(Stored data entries)
....
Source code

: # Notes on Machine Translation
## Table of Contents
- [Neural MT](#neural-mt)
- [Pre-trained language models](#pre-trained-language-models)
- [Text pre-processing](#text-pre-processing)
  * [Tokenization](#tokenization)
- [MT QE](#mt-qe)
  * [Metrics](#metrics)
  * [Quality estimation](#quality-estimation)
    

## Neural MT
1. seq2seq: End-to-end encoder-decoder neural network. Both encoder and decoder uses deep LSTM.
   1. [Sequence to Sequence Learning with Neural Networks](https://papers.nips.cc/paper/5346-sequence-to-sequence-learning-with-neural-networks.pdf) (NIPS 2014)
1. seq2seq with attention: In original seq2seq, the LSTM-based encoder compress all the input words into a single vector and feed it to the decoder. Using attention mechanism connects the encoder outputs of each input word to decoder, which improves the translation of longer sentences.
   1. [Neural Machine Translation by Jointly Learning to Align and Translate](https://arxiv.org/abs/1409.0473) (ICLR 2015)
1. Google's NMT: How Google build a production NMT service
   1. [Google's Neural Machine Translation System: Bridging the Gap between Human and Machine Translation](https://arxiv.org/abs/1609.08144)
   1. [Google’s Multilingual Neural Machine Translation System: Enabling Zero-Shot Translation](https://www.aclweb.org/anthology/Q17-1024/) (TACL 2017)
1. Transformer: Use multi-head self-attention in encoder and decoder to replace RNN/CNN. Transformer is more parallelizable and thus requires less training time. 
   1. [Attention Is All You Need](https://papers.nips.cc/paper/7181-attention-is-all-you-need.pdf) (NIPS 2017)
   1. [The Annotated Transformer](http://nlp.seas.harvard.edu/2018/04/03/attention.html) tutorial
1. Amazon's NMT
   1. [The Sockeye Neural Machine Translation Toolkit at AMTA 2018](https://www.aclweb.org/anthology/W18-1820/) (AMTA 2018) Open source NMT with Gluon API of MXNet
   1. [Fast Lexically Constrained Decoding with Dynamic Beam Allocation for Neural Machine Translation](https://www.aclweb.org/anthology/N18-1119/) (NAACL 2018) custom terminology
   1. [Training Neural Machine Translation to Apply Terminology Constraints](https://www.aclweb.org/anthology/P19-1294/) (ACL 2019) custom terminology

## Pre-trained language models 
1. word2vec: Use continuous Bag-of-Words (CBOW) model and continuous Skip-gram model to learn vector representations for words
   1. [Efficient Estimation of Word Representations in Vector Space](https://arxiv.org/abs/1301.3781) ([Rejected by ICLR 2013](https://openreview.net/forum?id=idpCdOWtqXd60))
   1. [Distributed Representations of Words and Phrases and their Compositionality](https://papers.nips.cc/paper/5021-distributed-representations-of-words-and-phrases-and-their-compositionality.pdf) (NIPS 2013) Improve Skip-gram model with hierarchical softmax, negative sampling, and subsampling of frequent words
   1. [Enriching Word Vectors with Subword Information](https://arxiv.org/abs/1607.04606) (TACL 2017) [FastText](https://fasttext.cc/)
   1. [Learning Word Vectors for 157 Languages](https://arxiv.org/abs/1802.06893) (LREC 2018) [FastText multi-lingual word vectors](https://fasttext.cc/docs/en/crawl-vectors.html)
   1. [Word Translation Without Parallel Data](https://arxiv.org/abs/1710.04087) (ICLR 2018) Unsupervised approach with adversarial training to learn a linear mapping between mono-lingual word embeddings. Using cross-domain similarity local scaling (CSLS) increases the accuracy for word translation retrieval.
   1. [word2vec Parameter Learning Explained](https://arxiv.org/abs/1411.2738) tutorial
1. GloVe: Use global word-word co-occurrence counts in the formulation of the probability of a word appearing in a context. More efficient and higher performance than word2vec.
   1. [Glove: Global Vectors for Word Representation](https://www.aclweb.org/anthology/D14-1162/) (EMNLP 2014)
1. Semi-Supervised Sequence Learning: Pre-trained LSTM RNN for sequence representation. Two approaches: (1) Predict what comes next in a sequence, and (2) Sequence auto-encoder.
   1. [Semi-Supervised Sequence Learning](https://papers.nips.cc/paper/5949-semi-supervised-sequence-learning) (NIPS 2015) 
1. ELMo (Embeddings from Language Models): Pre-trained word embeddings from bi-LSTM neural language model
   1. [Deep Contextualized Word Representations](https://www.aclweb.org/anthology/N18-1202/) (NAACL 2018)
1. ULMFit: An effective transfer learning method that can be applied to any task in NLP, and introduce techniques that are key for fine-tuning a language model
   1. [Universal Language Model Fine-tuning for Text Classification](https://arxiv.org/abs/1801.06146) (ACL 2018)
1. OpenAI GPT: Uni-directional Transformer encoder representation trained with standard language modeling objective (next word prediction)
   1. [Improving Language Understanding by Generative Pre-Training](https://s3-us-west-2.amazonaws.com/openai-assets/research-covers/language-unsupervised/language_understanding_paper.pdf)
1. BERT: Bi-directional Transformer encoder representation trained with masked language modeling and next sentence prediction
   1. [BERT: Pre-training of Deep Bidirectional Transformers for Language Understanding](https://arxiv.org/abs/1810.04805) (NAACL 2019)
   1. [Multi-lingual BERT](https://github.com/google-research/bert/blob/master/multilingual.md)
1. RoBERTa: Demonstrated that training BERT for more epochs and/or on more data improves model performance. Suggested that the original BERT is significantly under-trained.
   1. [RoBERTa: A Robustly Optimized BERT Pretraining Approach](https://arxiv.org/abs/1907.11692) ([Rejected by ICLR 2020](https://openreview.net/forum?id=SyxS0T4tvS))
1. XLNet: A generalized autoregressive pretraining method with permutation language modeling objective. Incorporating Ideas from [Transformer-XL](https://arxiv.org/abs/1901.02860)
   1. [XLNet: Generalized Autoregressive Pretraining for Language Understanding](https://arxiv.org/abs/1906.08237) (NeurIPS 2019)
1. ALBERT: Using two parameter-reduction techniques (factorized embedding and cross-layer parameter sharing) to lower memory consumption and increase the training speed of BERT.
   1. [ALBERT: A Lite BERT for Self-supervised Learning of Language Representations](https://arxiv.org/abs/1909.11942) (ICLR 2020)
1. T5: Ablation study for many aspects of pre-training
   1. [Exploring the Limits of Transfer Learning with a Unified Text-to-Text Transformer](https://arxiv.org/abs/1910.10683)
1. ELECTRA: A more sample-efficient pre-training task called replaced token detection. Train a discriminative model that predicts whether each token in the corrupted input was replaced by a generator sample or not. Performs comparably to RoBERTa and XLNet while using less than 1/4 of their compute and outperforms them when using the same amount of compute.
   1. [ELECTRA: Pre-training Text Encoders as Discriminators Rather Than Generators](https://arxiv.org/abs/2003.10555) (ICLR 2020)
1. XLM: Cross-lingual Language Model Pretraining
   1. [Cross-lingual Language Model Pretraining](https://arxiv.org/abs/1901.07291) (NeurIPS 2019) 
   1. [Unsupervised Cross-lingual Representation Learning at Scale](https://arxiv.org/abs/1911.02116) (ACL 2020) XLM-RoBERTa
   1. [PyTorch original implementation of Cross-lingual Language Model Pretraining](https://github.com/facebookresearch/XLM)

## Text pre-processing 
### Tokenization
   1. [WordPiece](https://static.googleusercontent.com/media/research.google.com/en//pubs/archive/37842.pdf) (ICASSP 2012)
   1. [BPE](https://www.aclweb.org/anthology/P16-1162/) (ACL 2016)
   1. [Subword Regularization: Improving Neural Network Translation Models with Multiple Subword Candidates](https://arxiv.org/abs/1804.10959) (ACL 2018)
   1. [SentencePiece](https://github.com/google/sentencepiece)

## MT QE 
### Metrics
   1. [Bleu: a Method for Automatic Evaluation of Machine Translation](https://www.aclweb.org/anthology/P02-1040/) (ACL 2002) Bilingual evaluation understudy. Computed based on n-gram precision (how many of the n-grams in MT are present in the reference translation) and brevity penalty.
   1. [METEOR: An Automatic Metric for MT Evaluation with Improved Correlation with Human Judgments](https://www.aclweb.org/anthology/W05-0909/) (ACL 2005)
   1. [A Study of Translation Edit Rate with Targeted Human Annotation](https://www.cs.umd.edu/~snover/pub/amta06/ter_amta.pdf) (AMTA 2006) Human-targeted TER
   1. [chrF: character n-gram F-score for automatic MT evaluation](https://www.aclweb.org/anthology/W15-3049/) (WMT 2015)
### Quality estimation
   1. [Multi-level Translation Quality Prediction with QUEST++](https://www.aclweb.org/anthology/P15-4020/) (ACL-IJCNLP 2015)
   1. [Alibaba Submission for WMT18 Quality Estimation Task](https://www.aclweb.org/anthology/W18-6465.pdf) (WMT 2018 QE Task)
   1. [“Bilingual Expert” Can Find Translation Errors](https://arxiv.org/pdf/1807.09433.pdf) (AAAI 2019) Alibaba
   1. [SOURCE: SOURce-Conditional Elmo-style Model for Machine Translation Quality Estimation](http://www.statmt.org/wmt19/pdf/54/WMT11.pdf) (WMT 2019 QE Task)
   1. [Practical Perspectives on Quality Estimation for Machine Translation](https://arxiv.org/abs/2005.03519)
....
Look above for the line holding "1. ALBERT: Using", then set down exactly that line and every line after it up to and including the line holding "1. [Exploring the", with nothing else.

1. ALBERT: Using two parameter-reduction techniques (factorized embedding and cross-layer parameter sharing) to lower memory consumption and increase the training speed of BERT.
   1. [ALBERT: A Lite BERT for Self-supervised Learning of Language Representations](https://arxiv.org/abs/1909.11942) (ICLR 2020)
1. T5: Ablation study for many aspects of pre-training
   1. [Exploring the Limits of Transfer Learning with a Unified Text-to-Text Transformer](https://arxiv.org/abs/1910.10683)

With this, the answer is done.